To “mull,” according to Merriam-Webster, means “to heat, sweeten, and flavor with spices.”
Typically, a red variety is steeped with mulling spices like cinnamon, cloves, allspice, anise, and nutmeg. Citrus fruits and raisins are sometimes added to the mixture to enhance its flavor.
Most mulled wine is alcoholic, but there are non-alcoholic versions.
A popular cool weather treat, the drink has become strongly associated with Christmastime.
Depending on where you’re sipping it, mulled wine goes by a few different names: Glogg (Sweden), Vin Chaud (France), or Glühwein (Germany).
Mulled Wine History
With Ancient Greek origins, mulled wine has been around since at least the 2nd century. The beverage was actually born of a desire to prevent waste: Excess herbs, spices, and fruits were mixed with wine to make the alcohol more palatable.

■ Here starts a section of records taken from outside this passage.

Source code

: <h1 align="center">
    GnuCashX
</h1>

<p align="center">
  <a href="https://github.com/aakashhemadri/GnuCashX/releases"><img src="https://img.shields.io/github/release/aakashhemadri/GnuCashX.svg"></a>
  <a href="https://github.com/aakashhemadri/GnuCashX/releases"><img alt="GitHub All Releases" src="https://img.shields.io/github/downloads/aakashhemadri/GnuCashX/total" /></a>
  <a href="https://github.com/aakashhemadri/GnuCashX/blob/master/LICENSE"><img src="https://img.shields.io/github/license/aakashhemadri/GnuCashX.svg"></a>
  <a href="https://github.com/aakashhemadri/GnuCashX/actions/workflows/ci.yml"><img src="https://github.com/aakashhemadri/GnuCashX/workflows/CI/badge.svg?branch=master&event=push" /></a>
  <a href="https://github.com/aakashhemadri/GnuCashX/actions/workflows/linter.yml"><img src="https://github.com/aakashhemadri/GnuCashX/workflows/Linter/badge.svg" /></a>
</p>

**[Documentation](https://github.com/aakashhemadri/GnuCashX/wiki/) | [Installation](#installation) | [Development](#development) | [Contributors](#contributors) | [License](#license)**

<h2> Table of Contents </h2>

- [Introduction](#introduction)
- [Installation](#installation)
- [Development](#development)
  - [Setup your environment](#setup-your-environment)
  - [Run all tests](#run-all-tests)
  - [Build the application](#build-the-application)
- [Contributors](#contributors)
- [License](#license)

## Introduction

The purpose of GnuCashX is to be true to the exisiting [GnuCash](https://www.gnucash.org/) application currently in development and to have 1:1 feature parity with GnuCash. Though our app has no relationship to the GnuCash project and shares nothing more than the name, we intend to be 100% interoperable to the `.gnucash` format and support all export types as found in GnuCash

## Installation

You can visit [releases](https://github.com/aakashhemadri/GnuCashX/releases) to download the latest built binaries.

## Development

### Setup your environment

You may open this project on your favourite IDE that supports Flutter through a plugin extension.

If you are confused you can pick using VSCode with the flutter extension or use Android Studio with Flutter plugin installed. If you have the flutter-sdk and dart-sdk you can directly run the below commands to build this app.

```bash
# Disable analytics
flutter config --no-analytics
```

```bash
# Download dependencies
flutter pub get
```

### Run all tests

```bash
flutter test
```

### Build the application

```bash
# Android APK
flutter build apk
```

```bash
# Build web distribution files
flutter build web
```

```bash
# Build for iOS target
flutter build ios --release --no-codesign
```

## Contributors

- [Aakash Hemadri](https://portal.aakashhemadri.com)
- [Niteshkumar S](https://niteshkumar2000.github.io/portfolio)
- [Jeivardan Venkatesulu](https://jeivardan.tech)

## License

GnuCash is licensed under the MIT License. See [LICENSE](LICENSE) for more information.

Ancient Romans adopted the practice—their version of the warm drink was called “Conditum Paradoxum.”
In the Middle Ages, people viewed mulled wine as almost medicinal. They believed that the added spices made them healthier. They weren’t exactly wrong: While it is a widely believed myth that people back then exclusively drank beer and wine (people always have and always will need to drink water), alcohol was at times safer than the water that was readily available to city folk, especially during the Black Death.
What’s the Best Wine for Mulling?
When making mulled wine, you’re going to want to reach for a fruit-forward, full-bodied red—think Syrah or Malbec. Delicate wines are great for sipping by themselves, but subtle flavors will be easily overpowered by the strong mulling spices.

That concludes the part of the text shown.